What is expected:
Scan the entries below. List each line with "const".

Records shown:
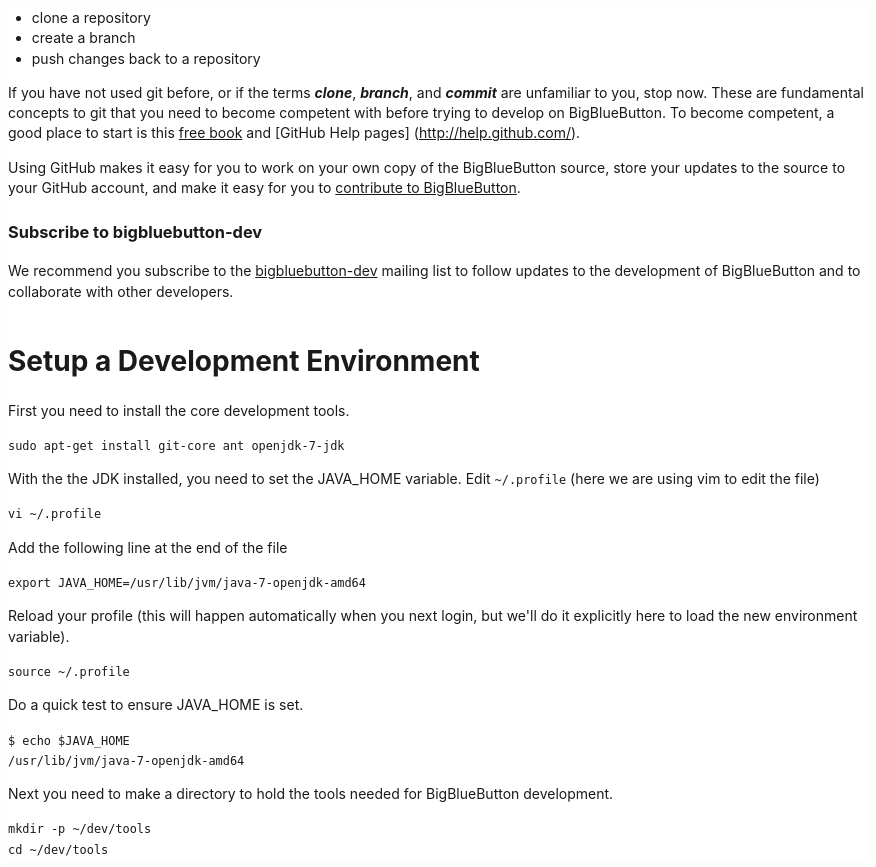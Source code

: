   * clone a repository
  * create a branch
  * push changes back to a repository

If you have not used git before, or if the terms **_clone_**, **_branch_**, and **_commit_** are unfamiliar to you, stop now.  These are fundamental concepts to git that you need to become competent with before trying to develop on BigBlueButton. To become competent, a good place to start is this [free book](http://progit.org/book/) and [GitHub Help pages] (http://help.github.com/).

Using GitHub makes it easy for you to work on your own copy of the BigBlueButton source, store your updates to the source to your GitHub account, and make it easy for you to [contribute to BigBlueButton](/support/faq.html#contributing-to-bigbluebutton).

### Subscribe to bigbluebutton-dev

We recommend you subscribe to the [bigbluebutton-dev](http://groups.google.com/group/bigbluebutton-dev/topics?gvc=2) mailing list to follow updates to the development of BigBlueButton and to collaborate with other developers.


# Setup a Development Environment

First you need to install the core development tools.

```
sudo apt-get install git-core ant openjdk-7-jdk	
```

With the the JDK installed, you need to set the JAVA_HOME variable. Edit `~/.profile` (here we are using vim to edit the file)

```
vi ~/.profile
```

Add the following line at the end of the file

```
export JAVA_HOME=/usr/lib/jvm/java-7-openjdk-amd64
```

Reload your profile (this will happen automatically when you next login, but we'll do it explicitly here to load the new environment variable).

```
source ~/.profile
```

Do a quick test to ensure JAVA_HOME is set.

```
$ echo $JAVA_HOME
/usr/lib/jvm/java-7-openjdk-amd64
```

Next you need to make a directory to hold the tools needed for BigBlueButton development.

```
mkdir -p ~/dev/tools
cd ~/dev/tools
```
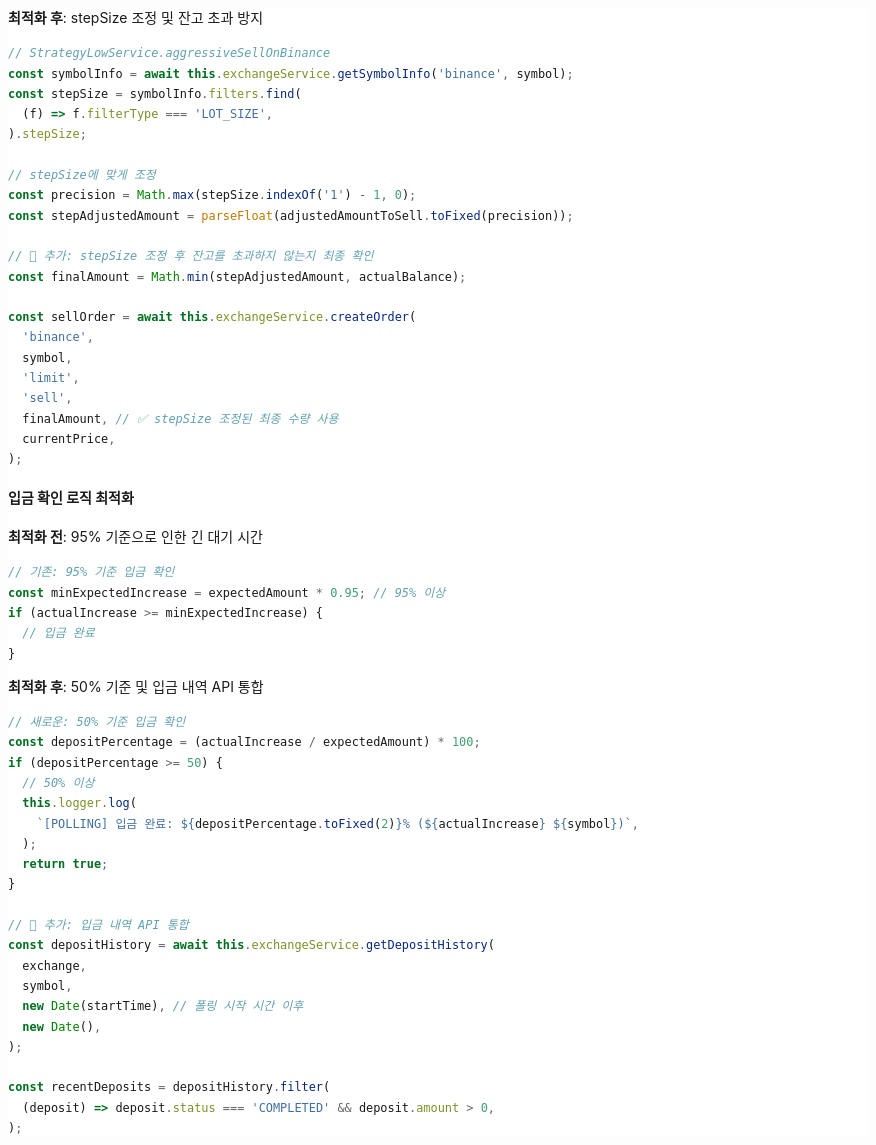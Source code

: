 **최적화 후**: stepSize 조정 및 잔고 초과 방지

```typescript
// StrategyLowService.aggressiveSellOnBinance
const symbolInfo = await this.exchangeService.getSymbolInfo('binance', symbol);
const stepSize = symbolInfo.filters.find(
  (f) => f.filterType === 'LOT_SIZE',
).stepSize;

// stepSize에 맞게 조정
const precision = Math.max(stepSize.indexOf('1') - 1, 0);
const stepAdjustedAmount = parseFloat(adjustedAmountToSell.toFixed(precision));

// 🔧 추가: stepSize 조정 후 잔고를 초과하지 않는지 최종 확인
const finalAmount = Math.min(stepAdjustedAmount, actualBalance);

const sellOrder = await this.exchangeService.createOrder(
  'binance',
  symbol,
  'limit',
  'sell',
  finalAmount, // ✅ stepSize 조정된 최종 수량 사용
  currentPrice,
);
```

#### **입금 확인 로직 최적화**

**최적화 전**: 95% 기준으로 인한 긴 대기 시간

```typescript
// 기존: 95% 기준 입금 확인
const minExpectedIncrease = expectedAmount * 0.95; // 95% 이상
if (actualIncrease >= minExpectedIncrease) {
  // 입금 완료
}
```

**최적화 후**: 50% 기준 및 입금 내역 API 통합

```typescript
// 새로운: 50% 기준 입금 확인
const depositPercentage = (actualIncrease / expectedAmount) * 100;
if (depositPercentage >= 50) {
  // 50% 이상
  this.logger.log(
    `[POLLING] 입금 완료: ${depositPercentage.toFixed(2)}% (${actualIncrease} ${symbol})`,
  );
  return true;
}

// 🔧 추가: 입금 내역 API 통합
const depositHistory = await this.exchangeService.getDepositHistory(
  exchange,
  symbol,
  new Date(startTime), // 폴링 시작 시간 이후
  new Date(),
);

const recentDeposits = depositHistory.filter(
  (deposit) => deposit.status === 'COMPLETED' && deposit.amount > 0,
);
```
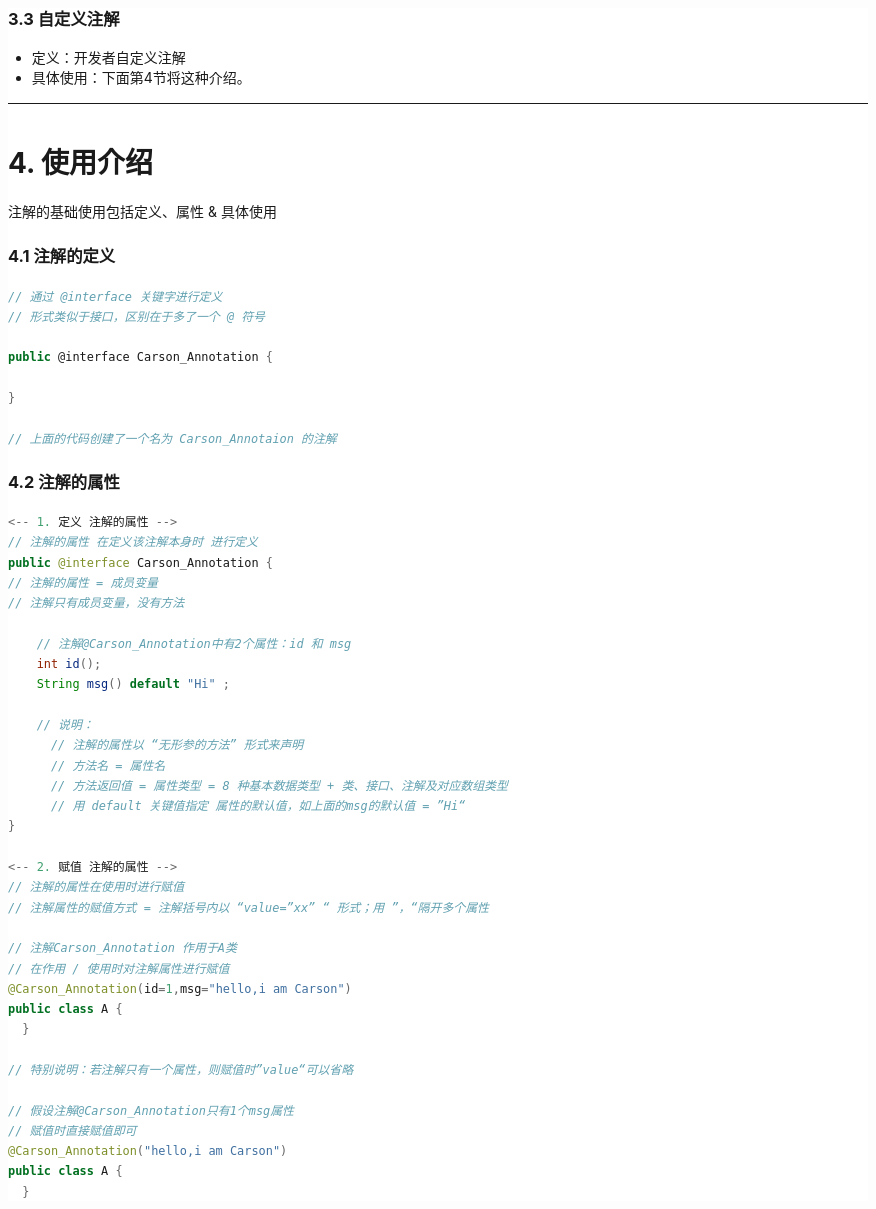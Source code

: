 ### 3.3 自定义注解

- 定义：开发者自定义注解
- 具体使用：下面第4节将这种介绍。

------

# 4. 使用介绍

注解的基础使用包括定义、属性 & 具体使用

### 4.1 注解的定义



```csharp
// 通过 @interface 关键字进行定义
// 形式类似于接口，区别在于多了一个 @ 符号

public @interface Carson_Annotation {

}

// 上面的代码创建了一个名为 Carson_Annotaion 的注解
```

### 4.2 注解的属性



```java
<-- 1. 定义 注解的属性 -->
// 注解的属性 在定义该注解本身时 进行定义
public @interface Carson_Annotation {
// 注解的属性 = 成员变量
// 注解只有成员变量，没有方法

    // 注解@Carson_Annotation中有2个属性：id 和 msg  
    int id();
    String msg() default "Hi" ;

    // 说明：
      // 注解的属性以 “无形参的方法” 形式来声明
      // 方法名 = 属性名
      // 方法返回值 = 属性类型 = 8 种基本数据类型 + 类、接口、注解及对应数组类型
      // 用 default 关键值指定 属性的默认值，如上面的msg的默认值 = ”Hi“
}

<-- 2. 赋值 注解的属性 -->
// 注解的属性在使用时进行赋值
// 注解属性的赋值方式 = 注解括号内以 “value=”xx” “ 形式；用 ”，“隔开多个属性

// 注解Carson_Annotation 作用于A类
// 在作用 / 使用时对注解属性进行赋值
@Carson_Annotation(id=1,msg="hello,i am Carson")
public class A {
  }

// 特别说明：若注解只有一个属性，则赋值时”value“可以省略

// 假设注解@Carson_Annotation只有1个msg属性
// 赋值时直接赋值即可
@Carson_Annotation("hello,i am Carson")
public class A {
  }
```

Reply to the exercise:
const symbolInfo = await this.exchangeService.getSymbolInfo('binance', symbol);
const stepSize = symbolInfo.filters.find(
const precision = Math.max(stepSize.indexOf('1') - 1, 0);
const stepAdjustedAmount = parseFloat(adjustedAmountToSell.toFixed(precision));
const finalAmount = Math.min(stepAdjustedAmount, actualBalance);
const sellOrder = await this.exchangeService.createOrder(
const minExpectedIncrease = expectedAmount * 0.95; // 95% 이상
const depositPercentage = (actualIncrease / expectedAmount) * 100;
const depositHistory = await this.exchangeService.getDepositHistory(
const recentDeposits = depositHistory.filter(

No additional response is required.